What are the principles and practices of collaborative problem-solving? Illustrate these principles and practices using your collaborative problem-solving discussion.

Thesis: there’s a way to resolve most conflicts; this way has four steps

Step 1: Recognize and connect with the humanity of the other.

Principle: Make the other person feel your empathy, care, and connection.

Practice: To connect with the humanity of the other person, ask him plainly to explain his needs and interests concerning the problem and then listen empathetically without interrupting.
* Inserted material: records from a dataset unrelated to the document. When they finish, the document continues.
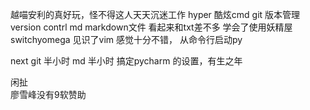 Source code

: 越喵安利的真好玩，怪不得这人天天沉迷工作
hyper 酷炫cmd
git 版本管理 version contrl
md markdown文件 看起来和txt差不多
学会了使用妖精屋 switchyomega
见识了vim 感觉十分不错，
从命令行启动py

next 
git 半小时
md  半小时
搞定pycharm 的设置，有生之年
  
  闲扯  
廖雪峰没有9软赞助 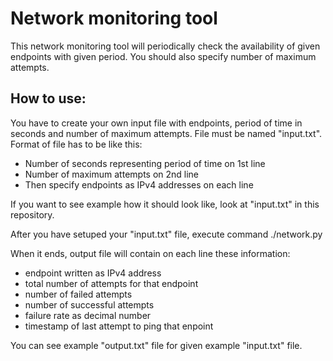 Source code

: # Network monitoring tool
This network monitoring tool will periodically check the availability of given endpoints with given period. You should also specify number of maximum attempts.

## How to use:
You have to create your own input file with endpoints, period of time in seconds and number of maximum attempts.
File must be named "input.txt".
Format of file has to be like this:
* Number of seconds representing period of time on 1st line
* Number of maximum attempts on 2nd line
* Then specify endpoints as IPv4 addresses on each line 

If you want to see example how it should look like, look at "input.txt" in this repository.

After you have setuped your "input.txt" file, execute command ./network.py

When it ends, output file will contain on each line these information: 
* endpoint written as IPv4 address
* total number of attempts for that endpoint
* number of failed attempts
* number of successful attempts
* failure rate as decimal number
* timestamp of last attempt to ping that enpoint

You can see example "output.txt" file for given example "input.txt" file.
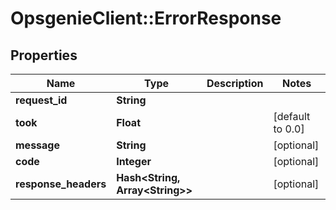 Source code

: # OpsgenieClient::ErrorResponse

## Properties
Name | Type | Description | Notes
------------ | ------------- | ------------- | -------------
**request_id** | **String** |  | 
**took** | **Float** |  | [default to 0.0]
**message** | **String** |  | [optional] 
**code** | **Integer** |  | [optional] 
**response_headers** | **Hash&lt;String, Array&lt;String&gt;&gt;** |  | [optional] 


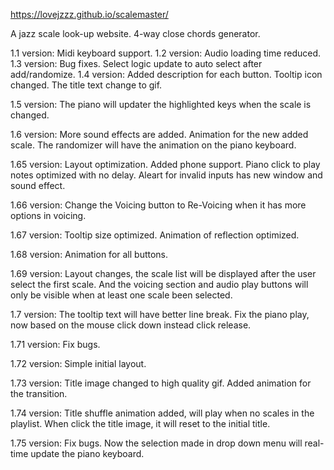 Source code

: https://lovejzzz.github.io/scalemaster/

A jazz scale look-up website.
4-way close chords generator.

1.1 version: Midi keyboard support.
1.2 version: Audio loading time reduced.
1.3 version: Bug fixes. Select logic update to auto select after add/randomize.
1.4 version: Added description for each button. Tooltip icon changed. The title text change to gif.

1.5 version: The piano will updater the highlighted keys when the scale is changed.

1.6 version: More sound effects are added. Animation for the new added scale. The randomizer will have the animation on the piano keyboard.

1.65 version: Layout optimization. Added phone support. Piano click to play notes optimized with no delay. Aleart for invalid inputs has new window and sound effect.

1.66 version: Change the Voicing button to Re-Voicing when it has more options in voicing.

1.67 version: Tooltip size optimized. Animation of reflection optimized.

1.68 version: Animation for all buttons.

1.69 version: Layout changes, the scale list will be displayed after the user select the first scale. And the voicing section and audio play buttons will only be visible when at least one scale been selected.

1.7 version: The tooltip text will have better line break. Fix the piano play, now based on the mouse click down instead click release. 

1.71 version: Fix bugs. 

1.72 version: Simple initial layout.

1.73 version: Title image changed to high quality gif. Added animation for the transition.

1.74 version: Title shuffle animation added, will play when no scales in the playlist. When click the title image, it will reset to the initial title.

1.75 version: Fix bugs. Now the selection made in drop down menu will real-time update the piano keyboard. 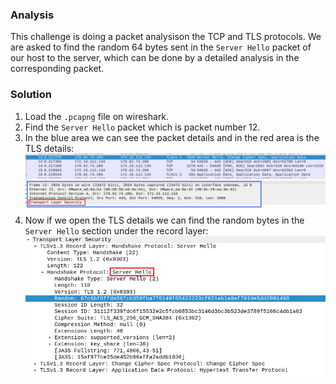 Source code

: ### Analysis
This challenge is doing a packet analysison the TCP and TLS protocols.
We are asked to find the random 64 bytes sent in the `Server Hello` packet of our host to the server,
which can be done by a detailed analysis in the corresponding packet.

### Solution
1. Load the `.pcapng` file on wireshark.
1. Find the `Server Hello` packet which is packet number 12.
2. In the blue area we can see the packet details and in the red area is the TLS details:
![alt text](image.png)
3. Now if we open the TLS details we can find the random bytes in the `Server Hello` section under the record layer:
![alt text](image-1.png)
Own illustration: In my own conflict, my dad and I disagreed about…. how to put away the recycling. I asked him: “Dad, please explain your needs and interests …”.
And I asked him to connect those needs and interests to the problem at hand and I also summed up his needs and checked to see whether I had done so correctly.

Step 2: Identify the needs and interests of both parties.

Principle: list the needs of both parties.

Separating needs from positions

Two forms of communication

Empathetic listning

Self-assertion

Practice: Write down the other person needs. Use self assertion to say my needs. Make two lists of needs one for each person.

Own illustration:
Some of my needs were:
1. To relax a little after getting home from school, before doing my homework
2. To eat dinner at night before going to bed
3. To shower and go to school right away in the morning.
Some of my partner’s needs were
1. He wants the recycling to be put out.
2. He doesn’t want the recycling piling up at the door for many days.
3. He doesn’t want the house to look like a rubbish dump.

Step 3: Brainstorm ways to meet the needs of each party.

Principle: Brainstorm ways to meet needs of each party.

Lots of ideas

No judgement

Practice: Talk together and list all the needs that both parties have.

Own illustration: 1. We can put the recycling refuse in the garage. Dad said “I don’t want refuse in the
garage, and the garage is far from the shed with the garbage and recycling”.
2. I could take the recycling out as soon as I come home from school. That way I wouldn’t take a lot of
time away from relaxing, eating dinner, homework, and so on.

3. I could also take each new piece of recycling refuse outside right away so that there is no piling
up. I said “I don’t want to be running back and forth in the cold all the time.”
4. We can get small paper bins or stiff paper bags and label them “cans”, “glass”, “plastic”, etc. So the recycling can get sorted right away by everybody in the house.

Step 4:Select a solution for maximum gain.

Principle: Select a solution for maximum gain.

Common ground:

Practice: Pick a solution that meets each party’s needs without compromising.

Own illustration: We selected solution 4.
It met my needs because
(1) It allowed the recyclables to be sorted by everyone in the house automatically. Then, I could just run out quickly without having to sort anything and right away put every recyclable into its main bin outside.
(2) I spent less time in the cold.
(3) I spent less time taking the recycling out and so I had more time for homework, dinner, etc.
It met my partner’s needs because
(4)The recycling didn’t pile up anymore because it took so little time for me to get it out of the house.